From b91caadbebacfc854d0681ae2da025b5c46ad1e0 Mon Sep 17 00:00:00 2001
From: Jez Ng <jezng@meta.com>
Date: Thu, 13 Jun 2024 19:46:08 -0700
Subject: [PATCH] Use cuda graphs for benchmarking

Summary:
Per https://fb.workplace.com/groups/420659799592399/posts/807860500872325/, it's a lot more accurate than using regular non-cudagraph benchmarking.

I had to change a bunch of use sites of `metrics.latency` because `do_bench_cudagraph` does not support returning quantiles. Could certainly fix it upstream, but that would take more time + it doesn't really seem like quantiles are that useful in TritonBench anyway.

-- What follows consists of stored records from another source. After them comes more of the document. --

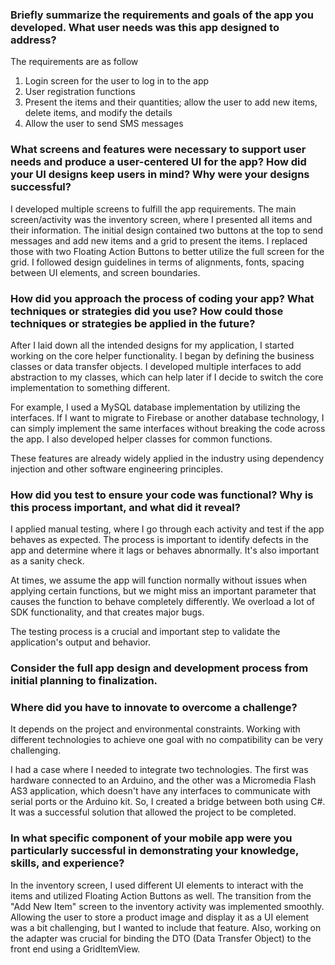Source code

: ### Briefly summarize the requirements and goals of the app you developed. What user needs was this app designed to address?
The requirements are as follow
1. Login screen for the user to log in to the app
2. User registration functions
3. Present the items and their quantities; allow the user to add new items, delete items, and modify the details
4. Allow the user to send SMS messages

### What screens and features were necessary to support user needs and produce a user-centered UI for the app? How did your UI designs keep users in mind? Why were your designs successful?
I developed multiple screens to fulfill the app requirements. The main screen/activity was the inventory screen, where I presented all items and their information. The initial design contained two buttons at the top to send messages and add new items and a grid to present the items. I replaced those with two Floating Action Buttons to better utilize the full screen for the grid. I followed design guidelines in terms of alignments, fonts, spacing between UI elements, and screen boundaries.

### How did you approach the process of coding your app? What techniques or strategies did you use? How could those techniques or strategies be applied in the future?
After I laid down all the intended designs for my application, I started working on the core helper functionality. I began by defining the business classes or data transfer objects. I developed multiple interfaces to add abstraction to my classes, which can help later if I decide to switch the core implementation to something different.

For example, I used a MySQL database implementation by utilizing the interfaces. If I want to migrate to Firebase or another database technology, I can simply implement the same interfaces without breaking the code across the app. I also developed helper classes for common functions.

These features are already widely applied in the industry using dependency injection and other software engineering principles.


### How did you test to ensure your code was functional? Why is this process important, and what did it reveal?
I applied manual testing, where I go through each activity and test if the app behaves as expected. The process is important to identify defects in the app and determine where it lags or behaves abnormally. It's also important as a sanity check.

At times, we assume the app will function normally without issues when applying certain functions, but we might miss an important parameter that causes the function to behave completely differently. We overload a lot of SDK functionality, and that creates major bugs.

The testing process is a crucial and important step to validate the application's output and behavior.
### Consider the full app design and development process from initial planning to finalization. 

### Where did you have to innovate to overcome a challenge?
It depends on the project and environmental constraints. Working with different technologies to achieve one goal with no compatibility can be very challenging.

I had a case where I needed to integrate two technologies. The first was hardware connected to an Arduino, and the other was a Micromedia Flash AS3 application, which doesn't have any interfaces to communicate with serial ports or the Arduino kit. So, I created a bridge between both using C#. It was a successful solution that allowed the project to be completed.

### In what specific component of your mobile app were you particularly successful in demonstrating your knowledge, skills, and experience?
In the inventory screen, I used different UI elements to interact with the items and utilized Floating Action Buttons as well. The transition from the "Add New Item" screen to the inventory activity was implemented smoothly. Allowing the user to store a product image and display it as a UI element was a bit challenging, but I wanted to include that feature.
Also, working on the adapter was crucial for binding the DTO (Data Transfer Object) to the front end using a GridItemView.
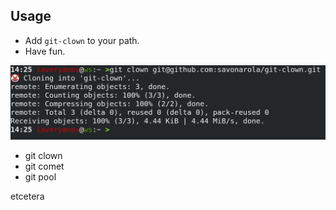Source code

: ## Usage

* Add `git-clown` to your path.
* Have fun.

![Usage](usage.png)

* git clown
* git comet
* git pool

etcetera
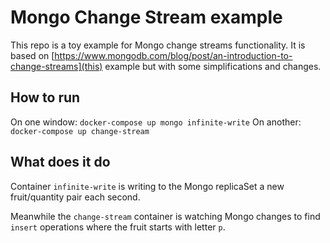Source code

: # Mongo Change Stream example

This repo is a toy example for Mongo change streams functionality. It is based on [https://www.mongodb.com/blog/post/an-introduction-to-change-streams](this) example but with some simplifications and changes.

## How to run

On one window: `docker-compose up mongo infinite-write`
On another: `docker-compose up change-stream`

## What does it do

Container `infinite-write` is writing to the Mongo replicaSet a new fruit/quantity pair each second.

Meanwhile the `change-stream` container is watching Mongo changes to find `insert` operations where the fruit starts with letter `p`.
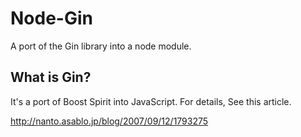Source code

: # Node-Gin

A port of the Gin library into a node module.

## What is Gin?

It's a port of Boost Spirit into JavaScript. For details, See this article.

http://nanto.asablo.jp/blog/2007/09/12/1793275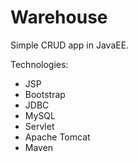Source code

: # Warehouse
Simple CRUD app in JavaEE.

Technologies:
<ul>
<li>JSP</li>
<li>Bootstrap</li>
<li>JDBC</li>
<li>MySQL</li>
<li>Servlet</li>
<li>Apache Tomcat</li>
<li>Maven</li>
</ul>
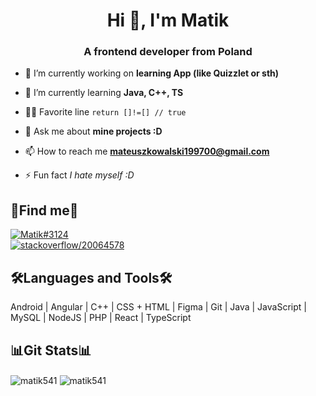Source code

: <h1 align="center">Hi 👋, I'm Matik</h1>
<h3 align="center">A frontend developer from Poland</h3>

- 🔭 I’m currently working on **learning App (like Quizzlet or sth)**

- 🌱 I’m currently learning **Java, C++, TS**

- 👨‍💻 Favorite line `return []!=[] // true`

- 💬 Ask me about **mine projects :D**

- 📫 How to reach me **mateuszkowalski199700@gmail.com**

- ⚡ Fun fact *I hate myself :D*

<h2>💬Find me💬</h2>
<p align="left">
  <a href="https://discord.com/users/497072910670757949">
    <img src="https://dcbadge.vercel.app/api/shield/497072910670757949" alt="Matik#3124" /></a>
  <br>
  <a href="https://stackoverflow.com/users/20064578/matik">
    <img src="https://img.shields.io/badge/Stack%20Overflow-F58025.svg?style=for-the-badge&logo=Stack-Overflow&logoColor=white" alt="stackoverflow/20064578"/></a>
</p>

<h2 align="left">🛠Languages and Tools🛠</h2>
<p align="left"> Android | Angular | C++ | CSS + HTML | Figma | Git | Java | JavaScript | MySQL | NodeJS | PHP | React | TypeScript </p>



<h2>📊Git Stats📊</h2>
<p>
  <img align="center" src="https://streak-stats.demolab.com?user=Matik541&theme=tokyonight&hide_border=true&date_format=j%20M%5B%20Y%5D" alt="matik541" />
  <img align="center" src="https://github-readme-stats.vercel.app/api?username=matik541&show_icons=true&theme=tokyonight&hide_border=true" alt="matik541" />
</p>
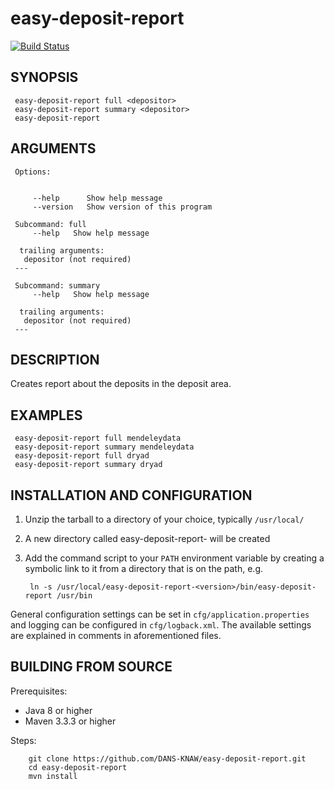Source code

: easy-deposit-report
===========
[![Build Status](https://travis-ci.org/DANS-KNAW/easy-deposit-report.png?branch=master)](https://travis-ci.org/DANS-KNAW/easy-deposit-report)


SYNOPSIS
--------
   
     easy-deposit-report full <depositor>
     easy-deposit-report summary <depositor>
     easy-deposit-report
     
ARGUMENTS
--------
   
     Options:
   
     
         --help      Show help message
         --version   Show version of this program
   
     Subcommand: full
         --help   Show help message
         
      trailing arguments:
       depositor (not required)
     ---
   
     Subcommand: summary
         --help   Show help message
         
      trailing arguments:
       depositor (not required) 
     ---
    
     
DESCRIPTION
-----------

Creates report about the deposits in the deposit area.
     
EXAMPLES
--------

     easy-deposit-report full mendeleydata
     easy-deposit-report summary mendeleydata
     easy-deposit-report full dryad
     easy-deposit-report summary dryad


INSTALLATION AND CONFIGURATION
------------------------------


1. Unzip the tarball to a directory of your choice, typically `/usr/local/`
2. A new directory called easy-deposit-report-<version> will be created
3. Add the command script to your `PATH` environment variable by creating a symbolic link to it from a directory that is
   on the path, e.g. 
   
        ln -s /usr/local/easy-deposit-report-<version>/bin/easy-deposit-report /usr/bin



General configuration settings can be set in `cfg/application.properties` and logging can be configured
in `cfg/logback.xml`. The available settings are explained in comments in aforementioned files.


BUILDING FROM SOURCE
--------------------

Prerequisites:

* Java 8 or higher
* Maven 3.3.3 or higher

Steps:

        git clone https://github.com/DANS-KNAW/easy-deposit-report.git
        cd easy-deposit-report
        mvn install
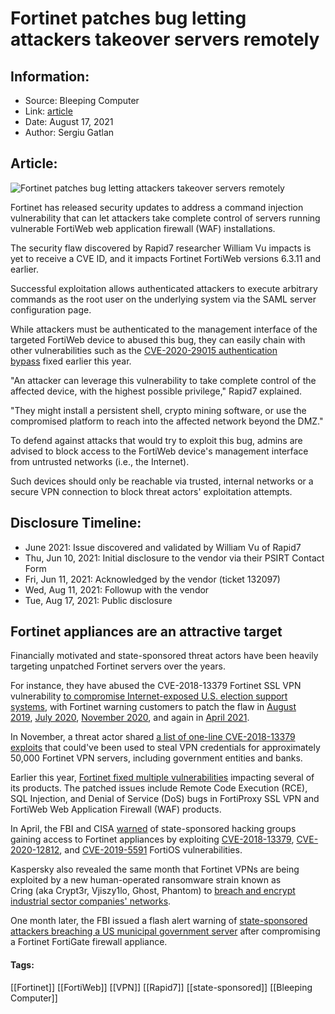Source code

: # Fortinet patches bug letting attackers takeover servers remotely
### 

## Information:
+ Source: Bleeping Computer
+ Link: [article](https://www.bleepingcomputer.com/news/security/fortinet-patches-bug-letting-attackers-takeover-servers-remotely/)
+ Date: August 17, 2021
+ Author: Sergiu Gatlan


## Article:
![Fortinet patches bug letting attackers takeover servers remotely](https://www.bleepstatic.com/content/hl-images/2021/04/07/Fortinet.jpg)


Fortinet has released security updates to address a command injection vulnerability that can let attackers take complete control of servers running vulnerable FortiWeb web application firewall (WAF) installations.


The security flaw discovered by Rapid7 researcher William Vu impacts is yet to receive a CVE ID, and it impacts Fortinet FortiWeb versions 6.3.11 and earlier.


Successful exploitation allows authenticated attackers to execute arbitrary commands as the root user on the underlying system via the SAML server configuration page.


While attackers must be authenticated to the management interface of the targeted FortiWeb device to abused this bug, they can easily chain with other vulnerabilities such as the [CVE-2020-29015 authentication bypass](https://www.bleepingcomputer.com/news/security/fortinet-fixes-critical-vulnerabilities-in-ssl-vpn-and-web-firewall/) fixed earlier this year.


"An attacker can leverage this vulnerability to take complete control of the affected device, with the highest possible privilege," Rapid7 explained.


"They might install a persistent shell, crypto mining software, or use the compromised platform to reach into the affected network beyond the DMZ."


To defend against attacks that would try to exploit this bug, admins are advised to block access to the FortiWeb device's management interface from untrusted networks (i.e., the Internet).


Such devices should only be reachable via trusted, internal networks or a secure VPN connection to block threat actors' exploitation attempts.


Disclosure Timeline:
--------------------


* June 2021: Issue discovered and validated by William Vu of Rapid7
* Thu, Jun 10, 2021: Initial disclosure to the vendor via their PSIRT Contact Form
* Fri, Jun 11, 2021: Acknowledged by the vendor (ticket 132097)
* Wed, Aug 11, 2021: Followup with the vendor
* Tue, Aug 17, 2021: Public disclosure


Fortinet appliances are an attractive target
--------------------------------------------


Financially motivated and state-sponsored threat actors have been heavily targeting unpatched Fortinet servers over the years.


For instance, they have abused the CVE-2018-13379 Fortinet SSL VPN vulnerability [to compromise Internet-exposed U.S. election support systems](https://www.bleepingcomputer.com/news/security/hackers-used-vpn-flaws-to-access-us-govt-elections-support-systems/), with Fortinet warning customers to patch the flaw in [August 2019](https://www.fortinet.com/blog/business-and-technology/fortios-ssl-vulnerability), [July 2020](https://www.fortinet.com/blog/business-and-technology/atp-29-targets-ssl-vpn-flaws), [November 2020](https://www.fortinet.com/blog/psirt-blogs/update-regarding-cve-2018-13379), and again in [April 2021](https://urldefense.proofpoint.com/v2/url?u=https-3A__www.fortinet.com_blog_psirt-2Dblogs_patch-2Dvulnerability-2Dmanagement&d=DwMGaQ&c=tEbGsWWjqkBSpaWdXc_mdMSanI1bDu-FKXiKGCfVmPM&r=ci047yKZbNETIRLbYhPR9hvS9MgdS6HahLetj-MiY5k&m=S-tLJEaNHed7zOH8JaLd3mVoBNXqYMeUqJMrJaXLE9s&s=m_k7PDQ0L4L0_OvdKQgGF5LkRVde6Q9EjgVXWtyg7sY&e= "https://urldefense.proofpoint.com/v2/url?u=https-3A__www.fortinet.com_blog_psirt-2Dblogs_patch-2Dvulnerability-2Dmanagement&d=DwMGaQ&c=tEbGsWWjqkBSpaWdXc_mdMSanI1bDu-FKXiKGCfVmPM&r=ci047yKZbNETIRLbYhPR9hvS9MgdS6HahLetj-MiY5k&m=S-tLJEaNHed7zOH8JaLd3mVoBNXqYMeUqJMrJaXLE9s&s=m_k7PDQ0L4L0_OvdKQgGF5LkRVde6Q9EjgVXWtyg7sY&e=").


In November, a threat actor shared [a list of one-line CVE-2018-13379 exploits](https://www.bleepingcomputer.com/news/security/hacker-posts-exploits-for-over-49-000-vulnerable-fortinet-vpns/) that could've been used to steal VPN credentials for approximately 50,000 Fortinet VPN servers, including government entities and banks.


Earlier this year, [Fortinet fixed multiple vulnerabilities](https://www.bleepingcomputer.com/news/security/fortinet-fixes-critical-vulnerabilities-in-ssl-vpn-and-web-firewall/) impacting several of its products. The patched issues include Remote Code Execution (RCE), SQL Injection, and Denial of Service (DoS) bugs in FortiProxy SSL VPN and FortiWeb Web Application Firewall (WAF) products.


In April, the FBI and CISA [warned](https://www.bleepingcomputer.com/news/security/fbi-and-cisa-warn-of-state-hackers-attacking-fortinet-fortios-servers/) of state-sponsored hacking groups gaining access to Fortinet appliances by exploiting [CVE-2018-13379](http://cve.mitre.org/cgi-bin/cvename.cgi?name=CVE-2018-13379), [CVE-2020-12812](http://cve.mitre.org/cgi-bin/cvename.cgi?name=CVE-2020-12812), and [CVE-2019-5591](http://cve.mitre.org/cgi-bin/cvename.cgi?name=CVE-2019-5591) FortiOS vulnerabilities.


Kaspersky also revealed the same month that Fortinet VPNs are being exploited by a new human-operated ransomware strain known as Cring (aka Crypt3r, Vjiszy1lo, Ghost, Phantom) to [breach and encrypt industrial sector companies' networks](https://www.bleepingcomputer.com/news/security/new-cring-ransomware-hits-unpatched-fortinet-vpn-devices/).


One month later, the FBI issued a flash alert warning of [state-sponsored attackers breaching a US municipal government server](https://www.bleepingcomputer.com/news/security/fbi-apt-hackers-breached-us-local-govt-by-exploiting-fortinet-bugs/) after compromising a Fortinet FortiGate firewall appliance.




#### Tags:
[[Fortinet]] [[FortiWeb]] [[VPN]] [[Rapid7]] [[state-sponsored]] [[Bleeping Computer]]
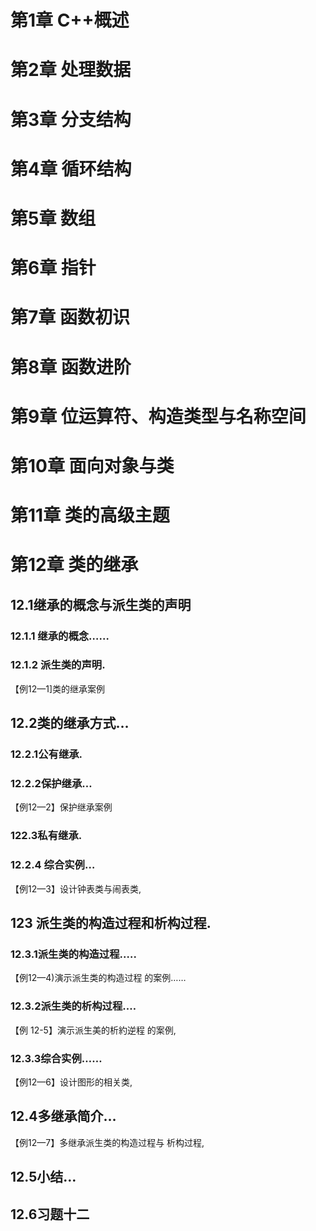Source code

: # 第1章  C++概述

# 第2章 处理数据

# 第3章 分支结构

# 第4章 循环结构

# 第5章 数组

# 第6章 指针

# 第7章 函数初识

# 第8章 函数进阶

# 第9章 位运算符、构造类型与名称空间

# 第10章 面向对象与类

# 第11章 类的高级主题

# 第12章 类的继承

## 12.1继承的概念与派生类的声明

### 12.1.1 继承的概念……

### 12.1.2 派生类的声明.

【例12—1]类的继承案例

## 12.2类的继承方式…

### 12.2.1公有继承.

### 12.2.2保护继承…

【例12—2】保护继承案例

### 122.3私有继承.

### 12.2.4 综合实例…

【例12—3】设计钟表类与闹表类,

## 123 派生类的构造过程和析构过程.

### 12.3.1派生类的构造过程.….

【例12—4)演示派生类的构造过程
的案例……

### 12.3.2派生类的析构过程.…

【例 12-5】演示派生美的析約逆程
的案例,

### 12.3.3综合实例……

【例12—6】设计图形的相关类,

## 12.4多继承简介…

【例12—7】多继承派生类的构造过程与
析构过程,

## 12.5小结…

## 12.6习题十二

Reviewed By: xuzhao9, sijiac

Differential Revision: D58502780

fbshipit-source-id: 8c97b95097f49ece47ce9b1660af60afae8c25e8
---
 torchbenchmark/operators/addmm/operator.py    |  7 +++--
 .../operators/flash_attention/operator.py     |  4 +--
 torchbenchmark/operators/fp8_gemm/fp8_gemm.py |  4 +--
 .../operators/gather_gemv/operator.py         |  8 +++---
 torchbenchmark/operators/gemm/operator.py     |  5 ++--
 .../operators/int4_gemm/int4_gemm.py          |  4 +--
 .../operators/layer_norm/operator.py          | 16 +++++-------
 .../operators/low_mem_dropout/operator.py     | 12 ++++++---
 torchbenchmark/operators/softmax/operator.py  |  9 +++----
 torchbenchmark/operators/sum/operator.py      |  7 +++--
 .../operators/vector_add/operator.py          |  7 +++--
 torchbenchmark/util/triton_op.py              | 26 +++++++++----------
 12 files changed, 52 insertions(+), 57 deletions(-)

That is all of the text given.